Competitive Intelligence Data means data, information, and content collected by the Service from third-party sources, including public internet websites.
Confidential Information means non-public, proprietary, or sensitive information disclosed by a Party, including business, financial, or technical data, intellectual property, and trade secrets, marked as confidential or reasonably considered so. Customer Data is Customer’s Confidential Information; DyscernAI IP, Competitive Intelligence Data, and Agreement terms are DyscernAI’s.
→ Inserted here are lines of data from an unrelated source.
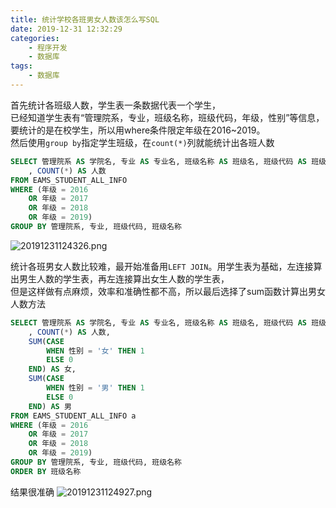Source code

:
 ```yaml
---
title: 统计学校各班男女人数该怎么写SQL
date: 2019-12-31 12:32:29
categories: 
    - 程序开发
    - 数据库
tags:
    - 数据库
---
```

首先统计各班级人数，学生表一条数据代表一个学生，  
已经知道学生表有“管理院系，专业，班级名称，班级代码，年级，性别”等信息，
要统计的是在校学生，所以用where条件限定年级在2016~2019。  
然后使用`group by`指定学生班级，在`count(*)`列就能统计出各班人数

```sql
SELECT 管理院系 AS 学院名, 专业 AS 专业名, 班级名称 AS 班级名, 班级代码 AS 班级编号
    , COUNT(*) AS 人数
FROM EAMS_STUDENT_ALL_INFO
WHERE (年级 = 2016
    OR 年级 = 2017
    OR 年级 = 2018
    OR 年级 = 2019)
GROUP BY 管理院系, 专业, 班级代码, 班级名称
```

<!-- more -->
![20191231124326.png](20191231124326.png)

统计各班男女人数比较难，最开始准备用`LEFT JOIN`。用学生表为基础，左连接算出男生人数的学生表，再左连接算出女生人数的学生表，  
但是这样做有点麻烦，效率和准确性都不高，所以最后选择了sum函数计算出男女人数方法

```sql
SELECT 管理院系 AS 学院名, 专业 AS 专业名, 班级名称 AS 班级名, 班级代码 AS 班级编号
    , COUNT(*) AS 人数,
    SUM(CASE
        WHEN 性别 = '女' THEN 1
        ELSE 0
    END) AS 女,
    SUM(CASE
        WHEN 性别 = '男' THEN 1
        ELSE 0
    END) AS 男
FROM EAMS_STUDENT_ALL_INFO a
WHERE (年级 = 2016
    OR 年级 = 2017
    OR 年级 = 2018
    OR 年级 = 2019)
GROUP BY 管理院系, 专业, 班级代码, 班级名称
ORDER BY 班级名称
```

结果很准确
![20191231124927.png](20191231124927.png)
Excludes information that is public, known, rightfully obtained, or independently developed.
Customer Data means electronic data submitted by Customer or Authorized Users to the Service.
Documentation means DyscernAI’s user manuals, handbooks, and guides for the Service, provided electronically or in hard copy, as updated.
DyscernAI IP means the Service, Professional Services, Software, Documentation, Competitive Intelligence Data arrangements, Feedback, and related intellectual property, including Usage Data, excluding Customer Data.
Feedback means suggestions, ideas, or recommendations provided by Customer or Authorized Users about DyscernAI IP.
High Risk Activities means activities where failure of the Service could lead to death, personal injury, or significant property or environmental damage (e.g., operation of nuclear facilities, air traffic control, or life support systems).
Order Form means a mutually executed document incorporating this Agreement, documenting Customer’s subscription or service orders.
Professional Services means consulting, installation, implementation, integration, or configuration services provided by DyscernAI per an Order Form or SOW.
Service means DyscernAI’s competitive intelligence software-as-a-service platform per an Order Form, including updates.
Software means software, connectors, APIs, or code provided by DyscernAI under this Agreement.
SOW means a mutually executed document incorporating this Agreement, describing specific Professional Services.
Subscription Term means the initial and renewal terms for the Service per an Order Form.
Third-Party Products means third-party products offered with or incorporated into the Service.
Usage Data means data derived from Service operation, including usage patterns, volumes, and performance metrics.